İzlenen strateji ne olursa olsun, ziyaret ettiğim her yükseköğretim kurumunda öğretim elemanlarının eğitim verdiği öğrenci sayısının arttığını, sınıf mevcutlarının giderek fazlalaştığını ve sonuç olarak derslerin büyük ölçüde etkileşimden uzak, doğrudan anlatım veya konferans şeklini aldığını duyuyorum. Aslına bakılırsa, istatistikler de bu argümanı doğruluyor. Usher’a (2013) göre öğrenciler için ayrılan kaynaklardaki (enflasyon sonrası) yüzde 40’lık artışa rağmen, Kanada üniversitelerindeki tam zamanlı öğretim elemanlarının tam zamanlı öğrencilere oranı 1995’te 1:18 iken, 2011’de 1:22’ye yükselmiş. Aslında 1:22’lik bu oran, sınıf mevcutlarının çok daha kalabalık olduğunu gösteriyor; çünkü üniversitelerde tam zamanlı öğretim elemanlarının zamanının yaklaşık yüzde 40’ını sınıfta geçirdiği varsayılıyor ve öğrenciler de yılda yaklaşık 10 farklı ders alabiliyorlar. Özellikle de birinci ve ikinci sınıflarda, sınıf mevcutları oldukça yüksek… Örneğin Kanada’daki orta büyüklükte bir üniversitede “Psikolojiye Giriş” dersine giren tam zamanlı bir öğretim elemanı 3.000’den fazla öğrenciden sorumlu olabiliyor.

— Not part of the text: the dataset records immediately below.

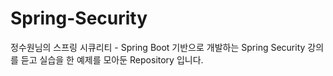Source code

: # Spring-Security
정수원님의 스프링 시큐리티 - Spring Boot 기반으로 개발하는 Spring Security 강의를 듣고 실습을 한 예제를 모아둔 Repository 입니다.
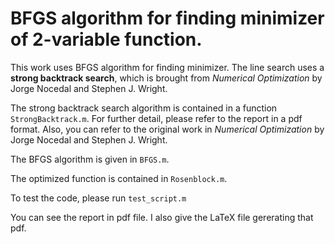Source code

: # BFGS algorithm for finding minimizer of 2-variable function.

This work uses BFGS algorithm for finding minimizer. The line search uses a **strong backtrack search**, which is brought from *Numerical Optimization* by Jorge Nocedal and Stephen J. Wright.

The strong backtrack search algorithm is contained in a function `StrongBacktrack.m`. For further detail, please refer to the report in a pdf format. Also, you can refer to the original work in *Numerical Optimization* by Jorge Nocedal and Stephen J. Wright.

The BFGS algorithm is given in `BFGS.m`.

The optimized function is contained in `Rosenblock.m`.

To test the code, please run `test_script.m`

You can see the report in pdf file. I also give the LaTeX file gererating that pdf.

Diğer yandan, öğrenim ücretleri göze çarpıyor. Birçok eğitim kurumunun veya diğer kuruluşların öğrenim ücretlerindeki artışı kontrol altına almaya çalışmaları, işletim giderlerindeki kesintilere rağmen, tam zamanlı öğretim elemanı başına düşen öğrenci sayısının artmasıyla sonuçlanmakta… Aynı zamanda, yüksek öğrenim ücretlerini ve okul masraflarını karşılamak isteyen öğrencilerin giderek artan borçlarının bir sonucu olarak, hem öğrenciler hem de aileleri akademik bir topluluğun üyelerinden ziyade hizmet alan bir ‘müşteri’ gibi daha talepkâr bir hale gelmeye başlamıştır. Eğitimleri için hatırı sayılır miktarda para ödeyen öğrenciler, özellikle de öğretim kalitesine daha çok dikkat etmekte ve öğretim kalitesinin yeterli seviyede olmamasına giderek daha az göz yummaktadır.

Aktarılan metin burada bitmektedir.